PROBLEM REQUIREMENTS
Find the string "html" in the material. Copy every line that has it.
▬▬▬
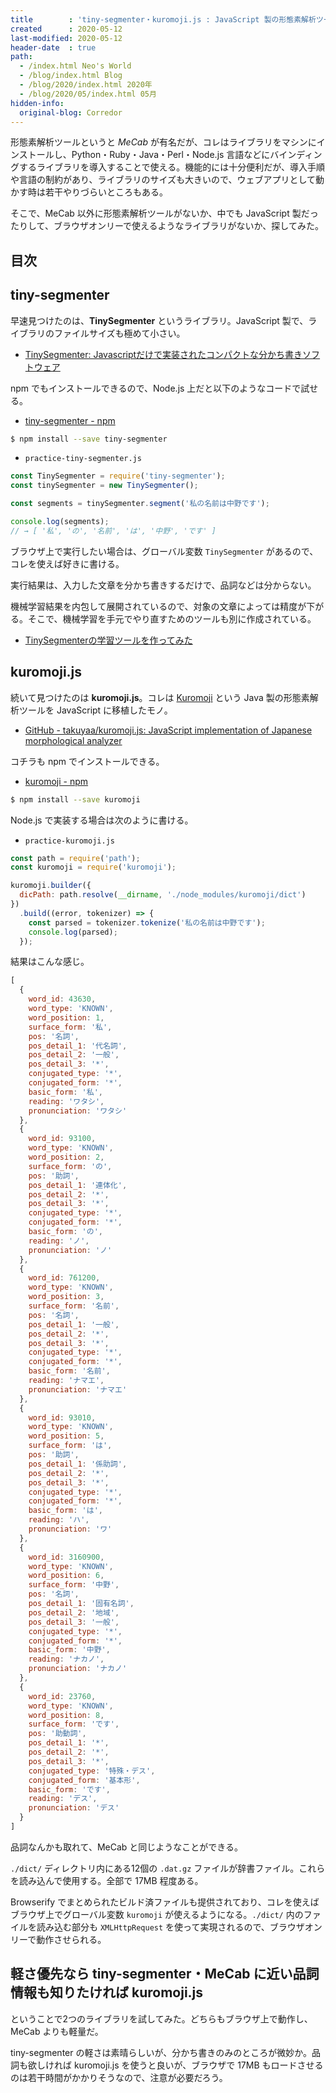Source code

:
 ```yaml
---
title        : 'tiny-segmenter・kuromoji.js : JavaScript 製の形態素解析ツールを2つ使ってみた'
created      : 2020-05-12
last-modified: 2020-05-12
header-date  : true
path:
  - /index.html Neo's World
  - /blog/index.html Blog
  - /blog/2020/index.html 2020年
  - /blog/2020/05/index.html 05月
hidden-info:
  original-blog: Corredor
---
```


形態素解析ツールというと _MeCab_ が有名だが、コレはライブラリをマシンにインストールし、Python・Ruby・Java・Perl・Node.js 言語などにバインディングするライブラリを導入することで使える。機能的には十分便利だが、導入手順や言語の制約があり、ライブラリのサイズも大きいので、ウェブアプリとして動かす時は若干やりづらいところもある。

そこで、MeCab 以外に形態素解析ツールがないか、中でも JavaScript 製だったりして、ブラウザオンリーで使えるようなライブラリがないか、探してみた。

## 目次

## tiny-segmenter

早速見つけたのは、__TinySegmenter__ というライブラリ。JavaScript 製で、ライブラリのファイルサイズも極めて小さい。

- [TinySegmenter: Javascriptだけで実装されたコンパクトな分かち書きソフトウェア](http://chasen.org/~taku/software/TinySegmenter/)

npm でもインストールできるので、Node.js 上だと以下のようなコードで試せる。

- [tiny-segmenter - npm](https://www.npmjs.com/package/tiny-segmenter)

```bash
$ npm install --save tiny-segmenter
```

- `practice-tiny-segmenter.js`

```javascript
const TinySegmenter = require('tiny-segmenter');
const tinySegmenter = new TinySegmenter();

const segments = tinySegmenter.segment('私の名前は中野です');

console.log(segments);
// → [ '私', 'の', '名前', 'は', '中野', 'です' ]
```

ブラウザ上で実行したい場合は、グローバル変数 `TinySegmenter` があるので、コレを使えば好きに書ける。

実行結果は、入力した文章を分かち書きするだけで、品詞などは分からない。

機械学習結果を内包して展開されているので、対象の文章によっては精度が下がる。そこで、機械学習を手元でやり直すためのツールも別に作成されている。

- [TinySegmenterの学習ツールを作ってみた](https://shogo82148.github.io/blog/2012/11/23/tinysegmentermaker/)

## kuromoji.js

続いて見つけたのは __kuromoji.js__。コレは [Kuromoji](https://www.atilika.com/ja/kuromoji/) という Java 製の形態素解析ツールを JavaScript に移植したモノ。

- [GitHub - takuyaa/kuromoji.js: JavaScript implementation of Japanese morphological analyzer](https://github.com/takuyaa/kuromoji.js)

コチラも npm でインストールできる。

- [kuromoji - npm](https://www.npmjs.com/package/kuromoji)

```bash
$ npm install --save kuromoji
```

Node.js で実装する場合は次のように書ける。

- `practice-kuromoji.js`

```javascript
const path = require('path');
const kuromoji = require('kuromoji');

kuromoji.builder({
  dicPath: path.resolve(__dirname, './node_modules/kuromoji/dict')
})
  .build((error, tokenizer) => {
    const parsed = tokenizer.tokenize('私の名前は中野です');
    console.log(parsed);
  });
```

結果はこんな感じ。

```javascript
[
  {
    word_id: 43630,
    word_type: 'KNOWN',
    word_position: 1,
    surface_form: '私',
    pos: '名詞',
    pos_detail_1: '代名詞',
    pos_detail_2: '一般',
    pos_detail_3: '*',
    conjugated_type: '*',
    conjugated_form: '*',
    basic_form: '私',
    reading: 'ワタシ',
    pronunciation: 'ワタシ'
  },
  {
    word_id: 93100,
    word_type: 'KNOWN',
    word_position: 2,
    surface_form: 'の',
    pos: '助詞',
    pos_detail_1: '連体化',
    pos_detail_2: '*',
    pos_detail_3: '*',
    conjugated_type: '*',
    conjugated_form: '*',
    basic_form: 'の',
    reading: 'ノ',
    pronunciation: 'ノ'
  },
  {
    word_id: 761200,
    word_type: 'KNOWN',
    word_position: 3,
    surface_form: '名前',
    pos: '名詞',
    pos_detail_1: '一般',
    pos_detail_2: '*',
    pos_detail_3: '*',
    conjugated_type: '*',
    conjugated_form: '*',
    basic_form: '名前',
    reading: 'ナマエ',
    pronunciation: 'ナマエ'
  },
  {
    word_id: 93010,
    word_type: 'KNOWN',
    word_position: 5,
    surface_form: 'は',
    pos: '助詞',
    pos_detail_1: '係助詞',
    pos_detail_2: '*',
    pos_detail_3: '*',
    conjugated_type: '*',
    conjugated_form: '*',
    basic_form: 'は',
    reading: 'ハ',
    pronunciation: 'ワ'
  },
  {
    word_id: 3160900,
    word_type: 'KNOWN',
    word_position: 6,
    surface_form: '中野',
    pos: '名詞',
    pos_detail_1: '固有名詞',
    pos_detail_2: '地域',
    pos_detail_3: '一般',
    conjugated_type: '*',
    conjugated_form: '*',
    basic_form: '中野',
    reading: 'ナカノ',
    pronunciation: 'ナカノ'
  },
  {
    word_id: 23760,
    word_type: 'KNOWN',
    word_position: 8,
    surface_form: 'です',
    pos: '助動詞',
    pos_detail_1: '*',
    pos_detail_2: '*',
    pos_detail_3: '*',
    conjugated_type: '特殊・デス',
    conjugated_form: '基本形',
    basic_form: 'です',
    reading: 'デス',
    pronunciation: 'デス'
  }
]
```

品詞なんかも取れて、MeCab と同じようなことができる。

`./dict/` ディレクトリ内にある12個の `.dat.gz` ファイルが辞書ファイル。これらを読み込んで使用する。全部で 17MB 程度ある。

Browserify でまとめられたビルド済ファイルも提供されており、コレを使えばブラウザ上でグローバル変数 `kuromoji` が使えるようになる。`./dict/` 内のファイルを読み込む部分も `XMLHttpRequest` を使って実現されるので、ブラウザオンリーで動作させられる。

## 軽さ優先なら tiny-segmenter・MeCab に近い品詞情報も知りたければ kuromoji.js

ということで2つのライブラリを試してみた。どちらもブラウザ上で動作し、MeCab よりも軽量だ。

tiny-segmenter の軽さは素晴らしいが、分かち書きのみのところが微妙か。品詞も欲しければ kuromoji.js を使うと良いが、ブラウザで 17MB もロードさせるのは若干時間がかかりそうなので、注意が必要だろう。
▬▬▬
PROBLEM SOLUTION
  - /index.html Neo's World
  - /blog/index.html Blog
  - /blog/2020/index.html 2020年
  - /blog/2020/05/index.html 05月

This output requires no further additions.